I stay home while she’s at the store but spend more time out—by the lake, the
library (where I flip through comic books but never check any out), and in
various coffee shops—when she returns in the evenings. Sometimes Julie, the
woman who manages the Oakville location of Bulla, or another friend comes over
in the evenings. I’m polite but brief and stay out of their way.
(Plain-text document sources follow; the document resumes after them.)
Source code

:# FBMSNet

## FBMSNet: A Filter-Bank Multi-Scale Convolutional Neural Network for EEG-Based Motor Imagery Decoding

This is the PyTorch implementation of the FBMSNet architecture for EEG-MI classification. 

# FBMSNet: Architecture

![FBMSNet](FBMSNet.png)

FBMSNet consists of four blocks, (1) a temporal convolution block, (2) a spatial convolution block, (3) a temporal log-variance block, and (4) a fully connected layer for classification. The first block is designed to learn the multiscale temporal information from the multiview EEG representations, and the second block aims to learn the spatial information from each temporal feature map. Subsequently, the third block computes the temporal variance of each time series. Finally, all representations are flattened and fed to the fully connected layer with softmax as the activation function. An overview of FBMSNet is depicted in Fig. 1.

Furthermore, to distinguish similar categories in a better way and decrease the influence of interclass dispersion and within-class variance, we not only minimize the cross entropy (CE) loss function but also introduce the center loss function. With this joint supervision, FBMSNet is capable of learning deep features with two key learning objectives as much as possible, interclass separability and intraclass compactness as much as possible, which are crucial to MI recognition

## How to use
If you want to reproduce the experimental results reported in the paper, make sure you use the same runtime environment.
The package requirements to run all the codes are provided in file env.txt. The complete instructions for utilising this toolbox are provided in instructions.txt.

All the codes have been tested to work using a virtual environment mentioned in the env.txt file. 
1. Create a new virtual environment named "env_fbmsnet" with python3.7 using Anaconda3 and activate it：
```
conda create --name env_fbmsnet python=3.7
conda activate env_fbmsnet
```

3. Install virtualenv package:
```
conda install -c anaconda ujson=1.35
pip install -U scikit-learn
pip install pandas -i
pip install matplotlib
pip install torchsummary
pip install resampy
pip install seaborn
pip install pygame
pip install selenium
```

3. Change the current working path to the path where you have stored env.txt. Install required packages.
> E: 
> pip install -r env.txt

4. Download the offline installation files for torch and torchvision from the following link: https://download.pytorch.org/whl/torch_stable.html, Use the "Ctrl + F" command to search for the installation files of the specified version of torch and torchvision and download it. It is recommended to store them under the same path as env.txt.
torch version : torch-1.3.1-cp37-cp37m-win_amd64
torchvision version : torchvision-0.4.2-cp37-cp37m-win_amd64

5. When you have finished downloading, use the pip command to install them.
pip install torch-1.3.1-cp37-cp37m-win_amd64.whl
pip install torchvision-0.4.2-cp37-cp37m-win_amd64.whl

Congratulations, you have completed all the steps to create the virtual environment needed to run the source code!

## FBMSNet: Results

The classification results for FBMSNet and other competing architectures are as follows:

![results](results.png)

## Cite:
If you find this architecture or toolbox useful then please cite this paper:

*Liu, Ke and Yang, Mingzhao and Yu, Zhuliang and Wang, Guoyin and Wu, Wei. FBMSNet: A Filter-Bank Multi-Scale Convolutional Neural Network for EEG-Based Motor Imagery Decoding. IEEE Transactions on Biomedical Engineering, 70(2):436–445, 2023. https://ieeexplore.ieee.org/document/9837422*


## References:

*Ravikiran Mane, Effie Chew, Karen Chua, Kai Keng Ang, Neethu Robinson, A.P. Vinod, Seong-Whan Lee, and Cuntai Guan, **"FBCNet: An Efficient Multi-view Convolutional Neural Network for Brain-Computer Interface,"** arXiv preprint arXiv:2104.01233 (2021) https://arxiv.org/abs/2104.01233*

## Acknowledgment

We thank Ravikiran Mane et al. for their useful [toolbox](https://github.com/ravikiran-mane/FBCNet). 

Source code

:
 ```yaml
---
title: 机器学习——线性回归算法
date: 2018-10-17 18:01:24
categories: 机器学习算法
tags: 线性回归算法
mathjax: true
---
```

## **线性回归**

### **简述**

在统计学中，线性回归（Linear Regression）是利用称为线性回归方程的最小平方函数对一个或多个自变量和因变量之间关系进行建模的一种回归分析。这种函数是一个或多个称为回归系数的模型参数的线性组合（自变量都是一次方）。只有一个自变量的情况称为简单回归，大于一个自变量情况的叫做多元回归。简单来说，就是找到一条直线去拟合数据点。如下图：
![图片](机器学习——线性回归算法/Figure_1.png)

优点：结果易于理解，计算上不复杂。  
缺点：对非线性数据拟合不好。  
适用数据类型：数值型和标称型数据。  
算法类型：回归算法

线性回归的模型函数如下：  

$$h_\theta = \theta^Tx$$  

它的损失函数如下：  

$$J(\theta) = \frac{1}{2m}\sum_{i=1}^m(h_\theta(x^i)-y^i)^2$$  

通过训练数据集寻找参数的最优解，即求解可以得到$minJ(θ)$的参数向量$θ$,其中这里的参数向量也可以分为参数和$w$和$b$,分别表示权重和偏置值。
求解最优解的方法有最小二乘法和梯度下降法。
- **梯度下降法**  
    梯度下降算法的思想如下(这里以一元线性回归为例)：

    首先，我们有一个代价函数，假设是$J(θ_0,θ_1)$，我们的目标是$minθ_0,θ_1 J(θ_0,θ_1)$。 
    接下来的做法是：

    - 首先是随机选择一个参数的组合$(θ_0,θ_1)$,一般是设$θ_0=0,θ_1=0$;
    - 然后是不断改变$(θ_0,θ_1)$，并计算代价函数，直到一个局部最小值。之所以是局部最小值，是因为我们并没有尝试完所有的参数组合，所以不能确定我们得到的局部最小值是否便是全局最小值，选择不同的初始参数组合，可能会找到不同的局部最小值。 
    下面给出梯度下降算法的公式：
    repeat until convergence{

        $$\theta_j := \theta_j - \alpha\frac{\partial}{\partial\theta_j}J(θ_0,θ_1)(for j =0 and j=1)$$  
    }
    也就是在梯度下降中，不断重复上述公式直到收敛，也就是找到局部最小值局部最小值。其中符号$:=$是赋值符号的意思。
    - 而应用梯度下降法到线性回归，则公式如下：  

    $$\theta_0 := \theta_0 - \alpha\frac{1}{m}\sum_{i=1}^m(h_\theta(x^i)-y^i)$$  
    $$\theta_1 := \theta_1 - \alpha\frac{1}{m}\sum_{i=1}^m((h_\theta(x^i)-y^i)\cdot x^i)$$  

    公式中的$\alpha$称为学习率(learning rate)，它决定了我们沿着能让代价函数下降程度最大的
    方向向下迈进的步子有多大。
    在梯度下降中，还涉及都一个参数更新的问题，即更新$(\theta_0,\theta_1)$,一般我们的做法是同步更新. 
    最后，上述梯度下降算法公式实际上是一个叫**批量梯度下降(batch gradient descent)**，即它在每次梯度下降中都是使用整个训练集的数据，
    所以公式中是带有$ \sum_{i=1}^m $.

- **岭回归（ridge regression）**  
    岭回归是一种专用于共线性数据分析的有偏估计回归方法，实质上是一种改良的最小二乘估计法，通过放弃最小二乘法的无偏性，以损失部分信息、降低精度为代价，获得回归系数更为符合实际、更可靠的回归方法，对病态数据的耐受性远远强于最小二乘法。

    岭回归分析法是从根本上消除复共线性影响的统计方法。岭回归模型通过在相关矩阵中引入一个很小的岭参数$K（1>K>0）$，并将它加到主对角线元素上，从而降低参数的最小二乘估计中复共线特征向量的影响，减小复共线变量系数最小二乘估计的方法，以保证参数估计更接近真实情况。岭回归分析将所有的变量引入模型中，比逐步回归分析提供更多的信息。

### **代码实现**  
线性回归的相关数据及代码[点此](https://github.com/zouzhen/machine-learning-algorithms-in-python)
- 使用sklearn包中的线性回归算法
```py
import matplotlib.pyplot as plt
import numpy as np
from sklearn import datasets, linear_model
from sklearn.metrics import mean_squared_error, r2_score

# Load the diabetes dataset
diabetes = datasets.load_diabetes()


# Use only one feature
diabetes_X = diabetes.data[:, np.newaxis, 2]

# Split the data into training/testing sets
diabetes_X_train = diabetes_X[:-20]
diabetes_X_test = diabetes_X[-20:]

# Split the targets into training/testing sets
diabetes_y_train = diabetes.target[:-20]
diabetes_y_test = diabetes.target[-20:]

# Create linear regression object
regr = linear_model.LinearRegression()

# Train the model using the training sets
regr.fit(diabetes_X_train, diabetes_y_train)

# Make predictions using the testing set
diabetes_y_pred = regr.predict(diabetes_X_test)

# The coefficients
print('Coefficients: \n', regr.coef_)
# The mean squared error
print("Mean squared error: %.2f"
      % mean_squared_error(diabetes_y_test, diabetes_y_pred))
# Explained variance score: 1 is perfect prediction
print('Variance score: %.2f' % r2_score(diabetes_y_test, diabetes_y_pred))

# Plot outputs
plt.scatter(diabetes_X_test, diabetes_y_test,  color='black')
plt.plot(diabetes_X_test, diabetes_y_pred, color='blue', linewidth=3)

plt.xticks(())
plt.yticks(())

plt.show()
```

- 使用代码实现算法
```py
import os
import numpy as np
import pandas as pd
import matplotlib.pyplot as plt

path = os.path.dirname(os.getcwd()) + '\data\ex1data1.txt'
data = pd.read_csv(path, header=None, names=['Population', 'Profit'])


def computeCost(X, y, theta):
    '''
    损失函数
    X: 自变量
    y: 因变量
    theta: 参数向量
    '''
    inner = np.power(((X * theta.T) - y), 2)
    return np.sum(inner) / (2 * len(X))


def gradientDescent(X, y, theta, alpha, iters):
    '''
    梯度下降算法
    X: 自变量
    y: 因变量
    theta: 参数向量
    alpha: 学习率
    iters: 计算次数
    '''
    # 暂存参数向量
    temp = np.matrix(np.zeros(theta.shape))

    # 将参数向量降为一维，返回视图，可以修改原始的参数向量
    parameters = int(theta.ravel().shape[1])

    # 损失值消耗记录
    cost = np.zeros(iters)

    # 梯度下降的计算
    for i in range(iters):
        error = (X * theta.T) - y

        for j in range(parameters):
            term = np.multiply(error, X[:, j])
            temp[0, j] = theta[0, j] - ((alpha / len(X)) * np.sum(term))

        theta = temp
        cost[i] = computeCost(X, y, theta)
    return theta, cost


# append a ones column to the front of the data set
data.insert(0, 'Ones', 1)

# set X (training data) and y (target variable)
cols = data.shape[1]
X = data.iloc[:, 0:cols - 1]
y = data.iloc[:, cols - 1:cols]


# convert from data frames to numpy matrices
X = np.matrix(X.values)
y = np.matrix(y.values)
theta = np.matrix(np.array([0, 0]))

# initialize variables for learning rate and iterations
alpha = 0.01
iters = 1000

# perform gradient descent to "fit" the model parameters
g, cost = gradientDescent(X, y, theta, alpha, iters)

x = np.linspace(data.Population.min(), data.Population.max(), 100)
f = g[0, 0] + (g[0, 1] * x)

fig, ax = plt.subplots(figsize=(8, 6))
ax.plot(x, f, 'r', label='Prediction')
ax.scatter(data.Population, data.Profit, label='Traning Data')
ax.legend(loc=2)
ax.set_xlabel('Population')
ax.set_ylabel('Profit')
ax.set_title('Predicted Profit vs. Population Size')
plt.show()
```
Having
remembered that Bastien was in the middle of reading The Handmaid’s Tale for an English class when he died, I begin carrying it with me everywhere, like
a security blanket.
    Sometimes I open
random pages and read a sentence or two, which is as much as I can absorb.
Tonight my eyes land on the sentence: “She said: Because they won’t want things
they can’t have.” The words mock me. I don’t know much about the Aunt Lydia
person who’s saying them, but I’ve decided she’s cruel.
    With Abigail due
home soon I walk to the lake with the book tucked under my arm. It’s grown a
little colder during the past couple of weeks and I’m wearing a light cardigan
and black cargo pants, which used to fit without a belt but now require one to
prevent them from slumping down past my hips in a wardrobe malfunction. At a
glance I can see that all the nearest benches are taken, but as I wind along
the path near the lake a man happens to get up from his seat. He nods almost
imperceptibly at me as he passes and I realize it’s the Irish guy who was
looking for directions to the post office a couple of weeks ago.
    I plop down on
his vacated bit of bench, next to a woman of about forty who is busy texting on
her phone and chewing her lip. She seems aggravated, sad maybe. The sun’s
hanging low in the sky, throwing a dappled golden light in the space between
shadows. Tonight there are no geese in the water, only seagulls. I watch them
bob along the dark blue waves as people parade by on the path with their dogs.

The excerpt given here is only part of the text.